In Vivo Application of CRISPR/Cas9 Revealed Implication of Foxa1 and Foxp1 in Prostate Cancer Proliferation and Epithelial Plasticity

SIMPLE SUMMARY: Prostate cancer is diagnosed in one out of eight men, with large implications on life quality. Forkhead box proteins are often found mutated in prostate cancer but their functions are still not fully understood. In this study, we applied CRISPR to investigate the function of two Forkhead box proteins, Foxa1 and Foxp1, in the mouse prostate in combination with loss of Pten. Our results reveal that Foxp1 is a tumor suppressor in prostate cancer progression by controlling proliferation and genes regulated by the androgen receptor. Foxa1 controls cell plasticity, as loss of Foxa1 converted the prostatic luminal cells to basal cells. Hereby, this study sheds light on two distinct functions of Forkhead box proteins in prostate cancer. ABSTRACT: Prostate cancer is the most common cancer in men in the Western world and the number is rising.
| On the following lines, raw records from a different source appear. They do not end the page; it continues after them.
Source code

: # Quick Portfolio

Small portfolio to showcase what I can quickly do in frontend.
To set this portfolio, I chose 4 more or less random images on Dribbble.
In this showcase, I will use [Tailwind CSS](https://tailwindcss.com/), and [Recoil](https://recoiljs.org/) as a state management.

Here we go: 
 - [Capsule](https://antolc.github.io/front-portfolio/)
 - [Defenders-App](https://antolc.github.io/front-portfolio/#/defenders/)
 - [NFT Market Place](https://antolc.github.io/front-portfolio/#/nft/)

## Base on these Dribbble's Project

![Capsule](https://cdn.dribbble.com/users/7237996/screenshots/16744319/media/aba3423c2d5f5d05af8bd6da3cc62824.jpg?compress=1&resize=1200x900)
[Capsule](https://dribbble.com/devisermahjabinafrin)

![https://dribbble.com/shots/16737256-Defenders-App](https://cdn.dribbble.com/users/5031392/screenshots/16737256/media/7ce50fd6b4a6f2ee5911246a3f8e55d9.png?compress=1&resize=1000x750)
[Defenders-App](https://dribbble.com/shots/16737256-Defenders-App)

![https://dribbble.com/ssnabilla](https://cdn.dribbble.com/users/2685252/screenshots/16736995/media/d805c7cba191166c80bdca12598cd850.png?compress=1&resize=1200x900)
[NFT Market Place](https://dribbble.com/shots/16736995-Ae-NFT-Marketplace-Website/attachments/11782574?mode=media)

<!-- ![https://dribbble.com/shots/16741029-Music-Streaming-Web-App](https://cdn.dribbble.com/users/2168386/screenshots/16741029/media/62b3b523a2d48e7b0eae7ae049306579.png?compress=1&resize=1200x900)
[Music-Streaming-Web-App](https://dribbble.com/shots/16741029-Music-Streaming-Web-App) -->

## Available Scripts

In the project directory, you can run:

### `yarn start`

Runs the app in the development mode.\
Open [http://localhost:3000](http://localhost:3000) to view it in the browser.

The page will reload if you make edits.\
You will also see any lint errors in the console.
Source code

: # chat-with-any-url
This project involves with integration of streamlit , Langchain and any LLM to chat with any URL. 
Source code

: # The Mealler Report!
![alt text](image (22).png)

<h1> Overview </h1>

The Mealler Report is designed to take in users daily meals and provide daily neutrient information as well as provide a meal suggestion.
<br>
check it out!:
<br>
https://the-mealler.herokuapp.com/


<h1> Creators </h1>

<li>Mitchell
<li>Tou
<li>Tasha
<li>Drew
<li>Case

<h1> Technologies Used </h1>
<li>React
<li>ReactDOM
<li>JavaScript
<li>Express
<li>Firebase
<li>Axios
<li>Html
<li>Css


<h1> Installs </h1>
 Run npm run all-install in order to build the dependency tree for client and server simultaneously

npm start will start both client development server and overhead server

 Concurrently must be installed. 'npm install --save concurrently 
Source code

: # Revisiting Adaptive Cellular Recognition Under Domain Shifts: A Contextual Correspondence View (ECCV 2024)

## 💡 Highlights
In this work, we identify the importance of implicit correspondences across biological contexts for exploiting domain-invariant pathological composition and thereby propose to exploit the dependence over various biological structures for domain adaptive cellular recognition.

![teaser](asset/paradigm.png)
Prostate cancer is notoriously heterogeneous, which makes it hard to generate and study in pre-clinical models. The family of Forkhead box (FOX) transcription factors are often altered in prostate cancer with especially high mutation burden in FOXA1 and FOXP1. FOXA1 harbors loss or gain of function mutations in 8% of prostate cancer, which increases to 14% in metastatic samples. FOXP1 predominately occurs with loss of function mutations in 7% of primary tumors, and similar incidents are found in metastatic samples. Here, we applied in vivo CRISPR editing, to study the loss of functions of these two FOX transcription factors, in murine prostate in combination with loss of Pten. Deficiency of Foxp1 increased proliferation in combination with loss of Pten. In contrast, proliferation was unchanged when androgen was deprived. The expression of Tmprss2 was increased when Foxp1 was mutated in vivo, showing that Foxp1 is a repressor for this androgen-regulated target. Furthermore, analysis of FOXP1 and TMPRSS2 expression in a human prostate cancer data set revealed a negative correlation. Mutation of Foxa1 in the murine prostate induces cell plasticity to luminal cells. Here, epithelial cells with loss of Foxa1 were transdifferentiated to cells with expression of the basal markers Ck5 and p63. Interestingly, these cells were located in the lumen and did not co-express Ck8. Overall, this study reveals that loss of Foxp1 increases cell proliferation, whereas loss of Foxa1 induces epithelial plasticity in prostate cancer.